Thurstone Scaling

Thurstone was one of the first and most productive scaling theorists. He actually invented three different methods for developing a unidimensional scale:

  1. the method of equal-appearing intervals,
  2. the method of successive intervals, and
  3. the method of paired comparisons.

The three methods differed in how the scale values for items were constructed, but in all three cases, the resulting scale was rated the same way by respondents. To illustrate Thurstone’s approach, I’ll show you the easiest method of the three to implement, the method of equal-appearing intervals.

The Method of Equal-Appearing Intervals

Developing the Focus

The Method of Equal-Appearing Intervals starts like almost every other scaling method – with a large set of statements. Oops! I did it again! You can’t start with the set of statements – you have to first define the focus for the scale you’re trying to develop. Let this be a warning to all of you: methodologists like me often start our descriptions with the first objective methodological step (in this case, developing a set of statements) and forget to mention critical foundational issues like the development of the focus for a project. So, let’s try this again…
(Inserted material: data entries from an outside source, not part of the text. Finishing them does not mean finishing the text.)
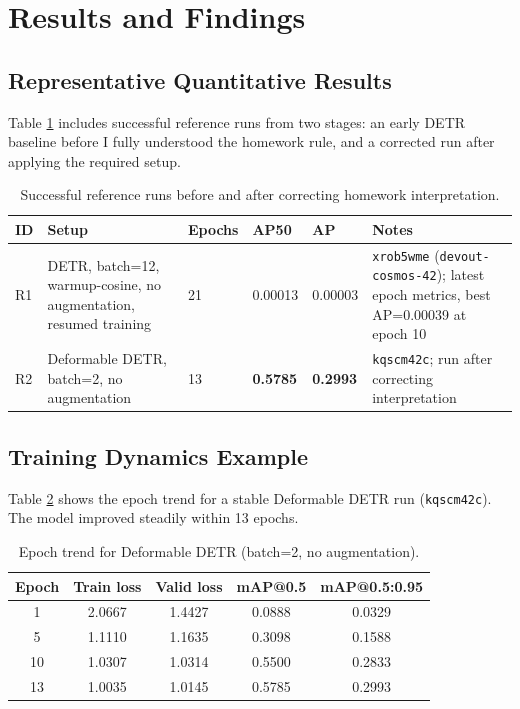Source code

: \section{Results and Findings}
\subsection{Representative Quantitative Results}
Table \ref{tab:main_results} includes successful reference runs from two stages:
an early DETR baseline before I fully understood the homework rule, and a corrected run after applying the required setup.

\begin{table}[H]
    \centering
    \scriptsize
    \caption{Successful reference runs before and after correcting homework interpretation.}
    \label{tab:main_results}
    \begin{tabular}{p{1.0cm}p{5.5cm}p{1.1cm}p{1.2cm}p{1.6cm}p{4.0cm}}
        \toprule
        ID & Setup & Epochs & AP50 & AP & Notes \\
        \midrule
        R1 & DETR, batch=12, warmup-cosine, no augmentation, resumed training & 21 & 0.00013 & 0.00003 & \texttt{xrob5wme} (\texttt{devout-cosmos-42}); latest epoch metrics, best AP=0.00039 at epoch 10 \\
        R2 & Deformable DETR, batch=2, no augmentation & 13 & \textbf{0.5785} & \textbf{0.2993} & \texttt{kqscm42c}; run after correcting interpretation \\
        \bottomrule
    \end{tabular}
\end{table}

\subsection{Training Dynamics Example}
Table \ref{tab:deformable_curve} shows the epoch trend for a stable Deformable DETR run (\texttt{kqscm42c}).
The model improved steadily within 13 epochs.

\begin{table}[H]
    \centering
    \caption{Epoch trend for Deformable DETR (batch=2, no augmentation).}
    \label{tab:deformable_curve}
    \begin{tabular}{ccccc}
        \toprule
        Epoch & Train loss & Valid loss & mAP@0.5 & mAP@0.5:0.95 \\
        \midrule
        1 & 2.0667 & 1.4427 & 0.0888 & 0.0329 \\
        5 & 1.1110 & 1.1635 & 0.3098 & 0.1588 \\
        10 & 1.0307 & 1.0314 & 0.5500 & 0.2833 \\
        13 & 1.0035 & 1.0145 & 0.5785 & 0.2993 \\
        \bottomrule
    \end{tabular}
\end{table}

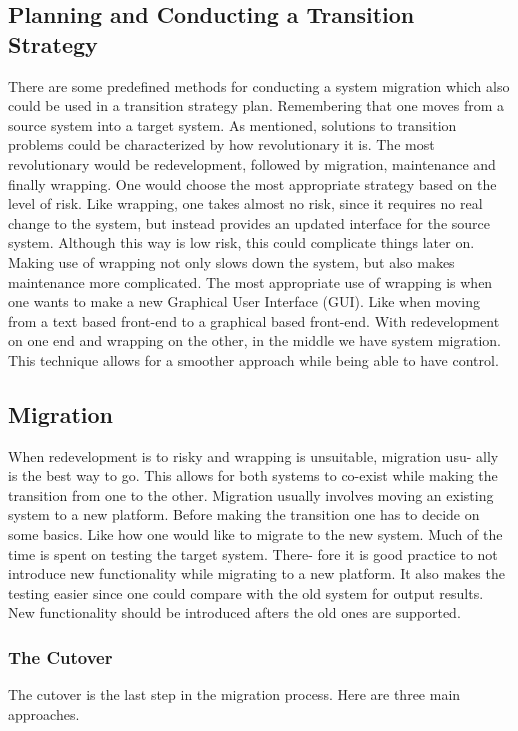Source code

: \subsection{Planning and Conducting a Transition Strategy}
There are some predefined methods for conducting a system migration which
also could be used in a transition strategy plan. Remembering that one
moves from a source system into a target system. As mentioned, solutions to
transition problems could be characterized by how revolutionary it is. The
most revolutionary would be redevelopment, followed by migration, maintenance and finally wrapping. One would choose the most appropriate strategy based on the level of risk. 
Like wrapping, one takes almost no risk, since it requires no real change to the system, but instead provides an updated interface for the source system. Although this way is low risk, this could complicate things later on. Making use of wrapping not only slows down the system,
but also makes maintenance more complicated. The most appropriate use of
wrapping is when one wants to make a new Graphical User Interface (GUI).
Like when moving from a text based front-end to a graphical based front-end.
With redevelopment on one end and wrapping on the other, in the middle we
have system migration. This technique allows for a smoother approach while
being able to have control.

\subsection{Migration}
When redevelopment is to risky and wrapping is unsuitable, migration usu-
ally is the best way to go. This allows for both systems to co-exist while
making the transition from one to the other. Migration usually involves
moving an existing system to a new platform. Before making the transition
one has to decide on some basics. Like how one would like to migrate to the
new system. Much of the time is spent on testing the target system. There-
fore it is good practice to not introduce new functionality while migrating to
a new platform. It also makes the testing easier since one could compare with
the old system for output results. New functionality should be introduced
afters the old ones are supported.

\subsubsection{The Cutover}
The cutover is the last step in the migration process. 
Here are three main approaches.

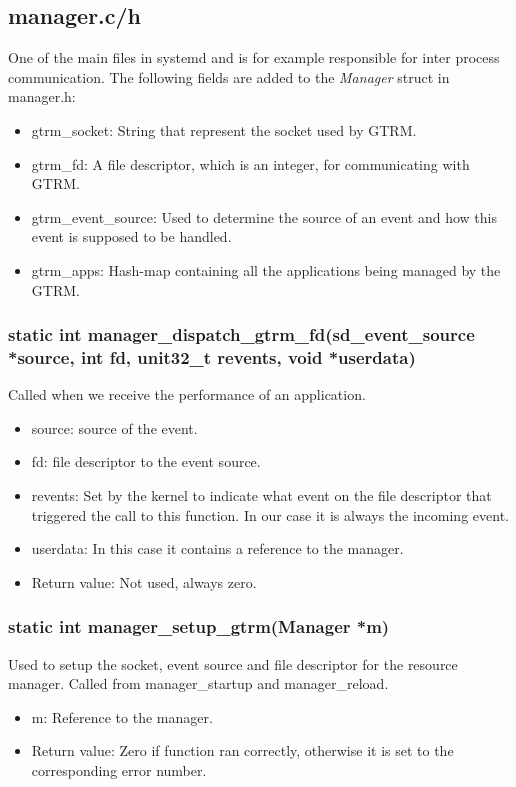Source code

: \documentclass[nobiblatex]{LTHthesis}
\begin{document}
\subsection{manager.c/h}
One of the main files in systemd and is for example responsible for inter process communication. The following fields are added to the \emph{Manager} struct in manager.h:
\begin{itemize}
\item gtrm\_socket: String that represent the socket used by GTRM.
\item gtrm\_fd: A file descriptor, which is an integer, for communicating with GTRM.
\item gtrm\_event\_source: Used to determine the source of an event and how this event is supposed to be handled.
\item gtrm\_apps: Hash-map containing all the applications being managed by the GTRM.
\end{itemize}



\subsubsection{static int manager\_dispatch\_gtrm\_fd(sd\_event\_source *source, int fd, unit32\_t revents, void *userdata)}
Called when we receive the performance of an application.
\begin{itemize}
\item source: source of the event.
\item fd: file descriptor to the event source.
\item revents: Set by the kernel to indicate what event on the file descriptor that triggered the call to this function. In our case it is always the incoming event.
\item userdata: In this case it contains a reference to the manager.
\item Return value: Not used, always zero.
\end{itemize}

\subsubsection{static int manager\_setup\_gtrm(Manager *m)}
Used to setup the socket, event source and file descriptor for the resource manager. Called from manager\_startup and manager\_reload.
\begin{itemize}
\item m: Reference to the manager.
\item Return value: Zero if function ran correctly, otherwise it is set to the corresponding error number.
\end{itemize}
\end{document}
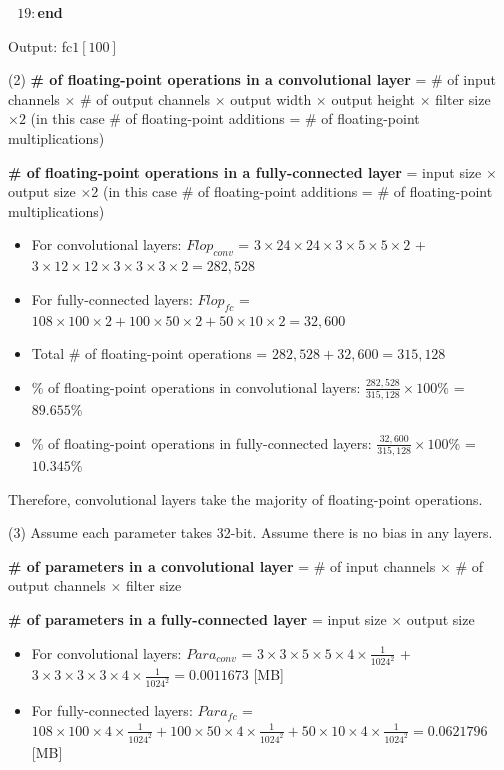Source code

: \documentclass[11pt]{article}
\begin{document}
\begin{solution}
\item \qquad $\text{  } 19:$\textbf{end}
\item Output: fc$1[100]$
\item (2) \textbf{\# of floating-point operations in a convolutional layer} = \# of input channels $\times$ \# of output channels $\times$ output width $\times$ output height $\times$ filter size $\times 2$ (in this case \# of floating-point additions = \# of floating-point multiplications)
\item \textbf{\# of floating-point operations in a fully-connected layer} = input size $\times$ output size $\times 2$ (in this case \# of floating-point additions = \# of floating-point multiplications)
\begin{itemize}
\item For convolutional layers: $Flop_{conv}$ = $3 \times 24 \times 24 \times 3 \times 5 \times 5 \times 2$ + $3 \times 12 \times 12 \times 3 \times 3 \times 3 \times 2 = 282,528$
\item For fully-connected layers: $Flop_{fc}$ = $108 \times 100 \times 2 + 100 \times 50 \times 2 +  50 \times 10 \times 2 = 32,600$
\item Total \# of floating-point operations = $282,528 + 32,600 = 315,128$
\item \% of floating-point operations in convolutional layers: $\frac{282,528}{315,128} \times 100\%$ = $89.655\%$
\item \% of floating-point operations in fully-connected layers: $\frac{32,600}{315,128} \times 100\%$ = $10.345\%$
\end{itemize}
Therefore, convolutional layers take the majority of floating-point operations. 
\item (3) Assume each parameter takes 32-bit. Assume there is no bias in any layers.
\item \textbf{\# of parameters in a convolutional layer} =  \# of input channels $\times$ \# of output channels $\times$ filter size
\item \textbf{\# of parameters in a fully-connected layer} =  input size $\times$ output size
\begin{itemize}
\item For convolutional layers: $Para_{conv}$ = $3 \times 3 \times 5 \times 5 \times 4 \times \frac{1}{1024^2}$ + $3 \times 3 \times 3 \times 3 \times 4 \times \frac{1}{1024^2} = 0.0011673$ [MB]
\item For fully-connected layers: $Para_{fc}$ = $108 \times 100 \times 4 \times \frac{1}{1024^2} + 100 \times 50 \times 4 \times \frac{1}{1024^2} +  50 \times 10 \times 4 \times \frac{1}{1024^2} = 0.0621796$ [MB]

\end{itemize}
\end{solution}
\end{document}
The Method of Equal-Appearing Intervals starts like almost every other scaling method – with the development of the focus for the scaling project. Because this is a unidimensional scaling method, we assume that the concept you are trying to scale is reasonably thought of as one-dimensional. The description of this concept should be as clear as possible so that the person(s) who are going to create the statements have a clear idea of what you are trying to measure. I like to state the focus for a scaling project in the form of a command – the command you will give to the people who will create the statements. For instance, you might start with the focus command:

Generate statements that describe specific attitudes that people might have towards persons with AIDS.

You want to be sure that everyone who is generating statements has some idea of what you are after in this focus command. You especially want to be sure that technical language and acronyms are spelled out and understood (e.g., what is AIDS?).

Generating Potential Scale Items

Now, you’re ready to create statements. You want a large set of candidate statements (e.g., 80 – 100) because you are going to select your final scale items from this pool. You also want to be sure that all of the statements are worded similarly – that they don’t differ in grammar or structure. For instance, you might want them each to be worded as a statement which you cold agree or disagree with. You don’t want some of them to be statements while others are questions.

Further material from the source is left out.